Con la Circolare n. 11/E del 18 luglio 2025, l’Agenzia delle Entrate fornisce importanti chiarimenti in merito agli adempimenti dichiarativi dei contribuenti che hanno aderito al Concordato preventivo biennale (CPB) per il biennio 2024-2025, con specifico riguardo agli Indici sintetici di affidabilità fiscale (ISA).

ISA obbligatori ma solo a fini statistici

Il primo punto chiarito è che i soggetti che aderiscono al CPB sono esonerati dall’applicazione degli ISA, ma non dall’obbligo di presentazione del modello ISA. In altre parole, per questi contribuenti la compilazione del modello ISA ha esclusivamente finalità statistico-metodologiche: i punteggi non sono calcolati, e non è ammesso alcun tipo di adeguamento ai fini degli indici.

L’art. 13 del D.lgs. 13/2024 mantiene infatti invariati gli obblighi contabili e dichiarativi, ivi incluso quello di trasmissione del modello ISA.

Nonostante l’esclusione degli effetti, i soggetti in CPB devono comunque presentare il modello ISA, come previsto dall’art. 13 del D.lgs. n. 13/2024; ma c’è di più: la circolare sottolinea l’importanza di acquisire i dati precalcolati messi a disposizione dall’Agenzia delle Entrate, anche per chi è in CPB.

La corretta acquisizione di tali dati – specifica il documento – è essenziale per alimentare la base informativa che sosterrà la metodologia dei CPB successivi.

Un’attenzione che non vale, invece, per i contribuenti totalmente esclusi dagli ISA per altri motivi, i quali potranno limitarsi alla sola compilazione del modello, senza importare le variabili.

L’obbligo di importare le variabili precalcolate

Nonostante la natura meramente statistica dell’adempimento, la circolare sottolinea che la mancata acquisizione delle variabili precalcolate non è ammessa per i contribuenti in CPB.

Questo perché la base dati che alimenta il sistema CPB per gli anni successivi si fonda proprio sull’acquisizione e integrazione di queste variabili.
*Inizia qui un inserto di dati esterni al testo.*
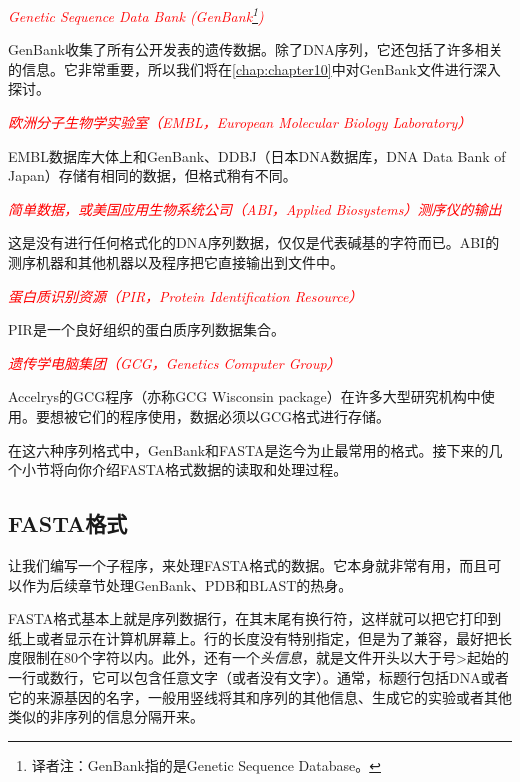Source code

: \textcolor{red}{\textit{Genetic Sequence Data Bank (GenBank\footnote{译者注：GenBank指的是Genetic Sequence Database。})}}
\begin{adjustwidth}{1cm}{}
GenBank收集了所有公开发表的遗传数据。除了DNA序列，它还包括了许多相关的信息。它非常重要，所以我们将在\autoref{chap:chapter10}中对GenBank文件进行深入探讨。
\end{adjustwidth}

\textcolor{red}{\textit{欧洲分子生物学实验室（EMBL，European Molecular Biology Laboratory）}}
\begin{adjustwidth}{1cm}{}
EMBL数据库大体上和GenBank、DDBJ（日本DNA数据库，DNA Data Bank of Japan）存储有相同的数据，但格式稍有不同。
\end{adjustwidth}

\textcolor{red}{\textit{简单数据，或美国应用生物系统公司（ABI，Applied Biosystems）测序仪的输出}}
\begin{adjustwidth}{1cm}{}
这是没有进行任何格式化的DNA序列数据，仅仅是代表碱基的字符而已。ABI的测序机器和其他机器以及程序把它直接输出到文件中。
\end{adjustwidth}

\textcolor{red}{\textit{蛋白质识别资源（PIR，Protein Identification Resource）}}
\begin{adjustwidth}{1cm}{}
PIR是一个良好组织的蛋白质序列数据集合。
\end{adjustwidth}

\textcolor{red}{\textit{遗传学电脑集团（GCG，Genetics Computer Group）}}
\begin{adjustwidth}{1cm}{}
Accelrys的GCG程序（亦称GCG Wisconsin
package）在许多大型研究机构中使用。要想被它们的程序使用，数据必须以GCG格式进行存储。
\end{adjustwidth}

在这六种序列格式中，GenBank和FASTA是迄今为止最常用的格式。接下来的几个小节将向你介绍FASTA格式数据的读取和处理过程。

\subsection{FASTA格式}
让我们编写一个子程序，来处理FASTA格式的数据。它本身就非常有用，而且可以作为后续章节处理GenBank、PDB和BLAST的热身。

FASTA格式基本上就是序列数据行，在其末尾有换行符，这样就可以把它打印到纸上或者显示在计算机屏幕上。行的长度没有特别指定，但是为了兼容，最好把长度限制在80个字符以内。此外，还有一个\textit{头信息}，就是文件开头以大于号>起始的一行或数行，它可以包含任意文字（或者没有文字）。通常，标题行包括DNA或者它的来源基因的名字，一般用竖线将其和序列的其他信息、生成它的实验或者其他类似的非序列的信息分隔开来。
Si tratta, quindi, di un’operazione essenziale per la corretta costruzione della metodologia di calcolo del concordato nelle annualità future.

La logica è quella di costruire un modello predittivo progressivamente più raffinato, fondato su dati effettivamente dichiarati dai contribuenti in CPB. La mancata importazione dei dati comprometterebbe la qualità di tale processo.
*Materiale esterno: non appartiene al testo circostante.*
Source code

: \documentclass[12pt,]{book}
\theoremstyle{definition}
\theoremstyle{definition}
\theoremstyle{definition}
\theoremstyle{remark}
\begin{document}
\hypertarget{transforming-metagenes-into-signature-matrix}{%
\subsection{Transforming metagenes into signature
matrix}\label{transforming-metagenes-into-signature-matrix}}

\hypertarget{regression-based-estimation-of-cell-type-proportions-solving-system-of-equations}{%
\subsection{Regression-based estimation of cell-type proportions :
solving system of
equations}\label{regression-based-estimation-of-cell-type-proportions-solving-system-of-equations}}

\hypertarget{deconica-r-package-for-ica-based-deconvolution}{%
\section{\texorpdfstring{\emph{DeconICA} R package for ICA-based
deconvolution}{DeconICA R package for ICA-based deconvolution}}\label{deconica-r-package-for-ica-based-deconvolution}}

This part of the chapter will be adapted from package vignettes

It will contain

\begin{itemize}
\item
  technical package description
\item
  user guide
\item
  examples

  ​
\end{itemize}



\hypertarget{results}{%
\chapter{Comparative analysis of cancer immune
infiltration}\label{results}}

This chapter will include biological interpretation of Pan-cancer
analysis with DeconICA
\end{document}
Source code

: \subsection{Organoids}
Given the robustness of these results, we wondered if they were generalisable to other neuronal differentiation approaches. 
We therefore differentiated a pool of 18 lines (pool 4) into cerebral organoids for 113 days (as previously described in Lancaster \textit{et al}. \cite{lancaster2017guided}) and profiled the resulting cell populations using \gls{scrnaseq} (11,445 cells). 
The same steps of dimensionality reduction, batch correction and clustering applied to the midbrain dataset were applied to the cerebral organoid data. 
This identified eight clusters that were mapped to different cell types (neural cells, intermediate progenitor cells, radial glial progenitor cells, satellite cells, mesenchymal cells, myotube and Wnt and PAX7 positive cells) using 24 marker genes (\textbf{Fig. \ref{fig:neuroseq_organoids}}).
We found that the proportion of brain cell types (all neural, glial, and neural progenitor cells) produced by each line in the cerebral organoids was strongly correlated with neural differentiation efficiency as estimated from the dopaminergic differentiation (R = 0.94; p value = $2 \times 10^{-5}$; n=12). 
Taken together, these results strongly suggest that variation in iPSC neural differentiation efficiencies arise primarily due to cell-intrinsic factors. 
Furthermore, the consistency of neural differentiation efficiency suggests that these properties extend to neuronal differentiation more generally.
L’eccezione per gli esclusi “ordinari” dagli ISA

Diverso è il caso dei contribuenti esclusi dagli ISA per altri motivi (volume d’affari, periodo d’imposta ridotto, inizio/cessazione attività, ecc.): in questi casi, la Circolare conferma che la presentazione del modello ISA può avvenire senza l’acquisizione delle variabili precalcolate, limitandosi alla sola compilazione manuale.

Il ruolo strategico degli ISA nel contesto del CPB

L’inquadramento sistematico offerto dalla circolare consente di cogliere con chiarezza un dato di fondo: gli ISA, pur non essendo applicabili in senso premiale per chi aderisce al CPB, non perdono la loro rilevanza tecnica. Anzi, diventano uno degli strumenti principali per la costruzione del “motore predittivo” del nuovo rapporto fisco-contribuente.

Nel CPB, infatti, l’Amministrazione finanziaria non abbandona la logica valutativa, ma la trasforma in una dinamica ex ante, basata sulla proposta, accettazione e monitoraggio. In questo processo, i dati ISA – anche se “neutri” sul piano dell’efficacia immediata – alimentano la macchina dell’algoritmo che formula le nuove proposte.